Bank of Cyprus has € 1.6 bln cush­ion af­ter cap hike

Financial Mirror (Cyprus) - - FRONT PAGE -

Bank of Cyprus now has cush­ion of EUR 1.6 bln af­ter the re­cent cap­i­tal in­crease of EUR 1.1 bln, con­tin­ued cost­cut­ting and cash­ing in on some EUR 950 mln the govern­ment owed it af­ter ab­sorb­ing the now de­funct Laiki Pop­u­lar Bank and be­ing bur­dened with its bailout obli­ga­tions.

Group Fi­nance Direc­tor Chris­takis Pat­salides said that ad­di­tional money raised from a fu­ture cov­ered bond is­sue of about EUR 1 bln will go to­wards pay­ing down the emer­gency liq­uid­ity as­sis­tance (ELA) obli­ga­tions to the Euro­pean Cen­tral Bank.

In any case, the bank will now have am­ple funds to over­come the EU-wide stress tests of some 128 sys­temic Eu­ro­zone banks in Oc­to­ber.

“With Com­mon Eq­uity Tier 1 ra­tio amount­ing to 15.1%, sig­nif­i­cantly above the min­i­mum re­quired by (bank­ing) su­per­vi­sors which is 8%, we have cre­ated a cap­i­tal buf­fer amount­ing at EUR 1.6 bln”, Pat­salides told the state-run Cyprus News Agency in an in­ter­view.

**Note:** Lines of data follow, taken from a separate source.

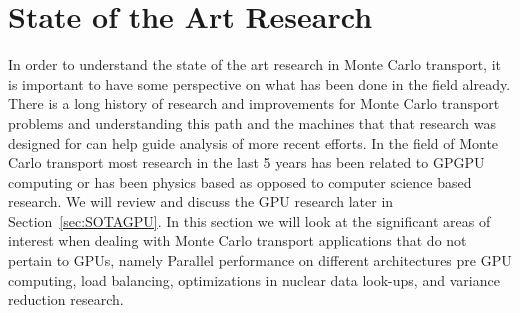 \section{ \textbf{ State of the Art Research} }

In order to understand the state of the art research in Monte Carlo transport, it is important to have some perspective on what has been done in the field already.
%
There is a long history of research and improvements for Monte Carlo transport problems and understanding this path and the machines that that research was designed for can help guide analysis of more recent efforts.
%
In the field of Monte Carlo transport most research in the last 5 years has been related to GPGPU computing or has been physics based as opposed to computer science based research.
%
We will review and discuss the GPU research later in Section~\ref{sec:SOTAGPU}.
%
In this section we will look at the significant areas of interest when dealing with Monte Carlo transport applications that do not pertain to GPUs, namely Parallel performance on different architectures pre GPU computing, load balancing, optimizations in nuclear data look-ups, and variance reduction research.
%
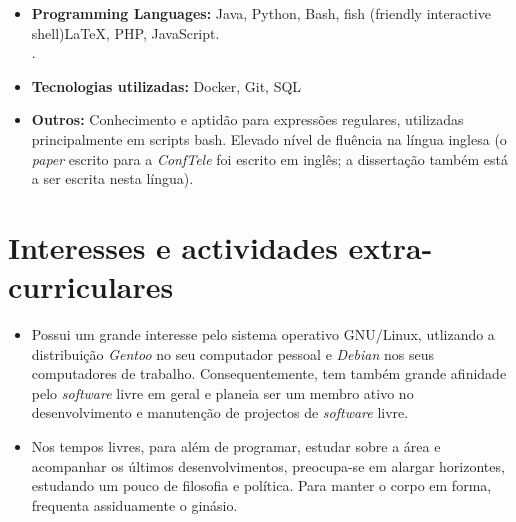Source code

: \documentclass[11pt,a4paper,sans]{moderncv} %
\begin{document}
\begin{itemize}

\item \textbf{Programming Languages:} Java, Python, Bash, fish
  (friendly interactive shell)LaTeX, PHP, JavaScript. \\.

\vspace{6pt}

\item \textbf{Tecnologias utilizadas:} Docker, Git, SQL

\vspace{6pt}

\item \textbf{Outros: } Conhecimento e aptidão para expressões regulares,
  utilizadas principalmente em scripts bash. Elevado nível de fluência na língua
  inglesa (o \textit{paper} escrito para a \textit{ConfTele} foi escrito em
  inglês; a dissertação também está a ser escrita nesta língua).

\end{itemize}

\section{Interesses e actividades extra-curriculares}

\vspace{6pt}

\begin{itemize}

\item{Possui um grande interesse pelo sistema operativo GNU/Linux, utlizando a
    distribuição \textit{Gentoo} no seu computador pessoal e \textit{Debian} nos
    seus computadores de trabalho.  Consequentemente, tem também grande
    afinidade pelo \textit{software} livre em geral e planeia ser um membro
    ativo no desenvolvimento e manutenção de projectos de \textit{software}
    livre.}

\vspace{6pt}

\item{Nos tempos livres, para além de programar, estudar sobre a área e
    acompanhar os últimos desenvolvimentos, preocupa-se em alargar horizontes,
    estudando um pouco de filosofia e política. Para manter o corpo em forma,
    frequenta assiduamente o ginásio.}

\end{itemize}


\nocite{*}

\end{document}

He said that given the cur­rent risk pro­file of the bank, the qual­ity of the loan port­fo­lio and the bank’s re­duced ex­po­sure abroad, there is a sig­nif­i­cant cap­i­tal buf­fer to ab­sorb un­ex­pected losses or shocks.

The se­nior of­fi­cial of the Group noted that af­ter the com­ple­tion of the first phase of the share cap­i­tal in­crease with a pri­vate place­ment of EUR 1 bln in fresh cap­i­tal to ex­ist­ing and in­sti­tu­tional in­vestors, the ex­ist­ing share­hold­ers hold 53% of the bank, while new share­hold­ers the re­main­ing 47%.

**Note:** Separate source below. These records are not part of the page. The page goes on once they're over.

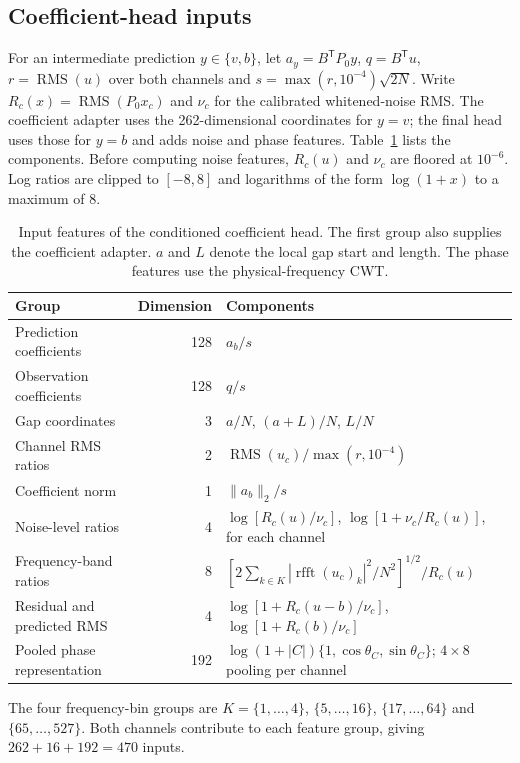 \documentclass[10pt,prd,aps,a4paper,twocolumn,superscriptaddress,nofootinbib,floatfix]{revtex4-2}
\begin{document}
\subsection{Coefficient-head inputs}
For an intermediate prediction $y\in\{v,b\}$, let $a_y=B^{\mathsf T}P_0y$, $q=B^{\mathsf T}u$, $r=\operatorname{RMS}(u)$ over both channels and $s=\max(r,10^{-4})\sqrt{2N}$. Write $R_c(x)=\operatorname{RMS}(P_0x_c)$ and $\nu_c$ for the calibrated whitened-noise RMS. The coefficient adapter uses the 262-dimensional coordinates for $y=v$; the final head uses those for $y=b$ and adds noise and phase features. Table~\ref{tab:head_features} lists the components. Before computing noise features, $R_c(u)$ and $\nu_c$ are floored at $10^{-6}$. Log ratios are clipped to $[-8,8]$ and logarithms of the form $\log(1+x)$ to a maximum of 8.

\begin{table}[t]\centering
\caption{Input features of the conditioned coefficient head. The first group also supplies the coefficient adapter. $a$ and $L$ denote the local gap start and length. The phase features use the physical-frequency CWT.}\label{tab:head_features}
\begin{tabular}{lrl}\hline\hline
Group & Dimension & Components\\\hline
Prediction coefficients & 128 & $a_b/s$\\
Observation coefficients & 128 & $q/s$\\
Gap coordinates & 3 & $a/N$, $(a+L)/N$, $L/N$\\
Channel RMS ratios & 2 & $\operatorname{RMS}(u_c)/\max(r,10^{-4})$\\
Coefficient norm & 1 & $\|a_b\|_2/s$\\\hline
Noise-level ratios & 4 & $\log[R_c(u)/\nu_c]$, $\log[1+\nu_c/R_c(u)]$, for each channel\\
Frequency-band ratios & 8 & $[2\sum_{k\in K}|\operatorname{rfft}(u_c)_k|^2/N^2]^{1/2}/R_c(u)$\\
Residual and predicted RMS & 4 & $\log[1+R_c(u-b)/\nu_c]$, $\log[1+R_c(b)/\nu_c]$\\\hline
Pooled phase representation & 192 & $\log(1+|C|)\{1,\cos\theta_C,\sin\theta_C\}$; $4\times8$ pooling per channel\\
\hline\hline\end{tabular}

\smallskip\parbox{0.96\textwidth}{The four frequency-bin groups are $K=\{1,\ldots,4\}$, $\{5,\ldots,16\}$, $\{17,\ldots,64\}$ and $\{65,\ldots,527\}$. Both channels contribute to each feature group, giving $262+16+192=470$ inputs.}
\end{table}
\end{document}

The per­cent­age of for­mer “legacy” Laiki Bank is pro­jected to fall to around 10% from 18%, while in­ter­na­tional in­vestors in­tro­duced by bil­lion­aire Wilbur Ross will hold a share of 19%.

These per­cent­ages are ex­pected to change with the com­ple­tion of Phase 2 of share cap­i­tal in­crease, where up to 20% of the shares of Phase 1 will be al­lo­cated to ex­ist­ing share­hold­ers, as part of the “claw­back” process.

Ross heads a group of in­vestors who have pumped in EUR 400 mln, while the EU-owned Euro­pean Bank for Re­con­struc­tion and Devel­op­ment (EBRD) a fur­ther EUR 120 mln.

Pat­salides said the in­crease in share cap­i­tal also paves the way for bor­row­ing from the debt mar­kets, which will help the bank to re­place the ELA with con­ven­tional fi­nan­cial in­stru­ments, such as bonds and de­posits, while im­prov­ing the trust of the de­pos­i­tors in the bank

“It is not a co­in­ci­dence that the in­ter­na­tional rat­ing agen­cies have seen pos­i­tively this in­crease and is ex­pected to grad­u­ally up­grade the credit rat­ing of the Bank, some­thing that re­duces the cost of bor­row­ing from the mar­kets,” he said.

Moody’s said that the cap­i­tal in­crease will im­prove the bank’s liq­uid­ity and its fi­nan­cial po­si­tion and that it will in­crease in­vestor con­fi­dence and pos­si­bly open up other fund­ing prospects.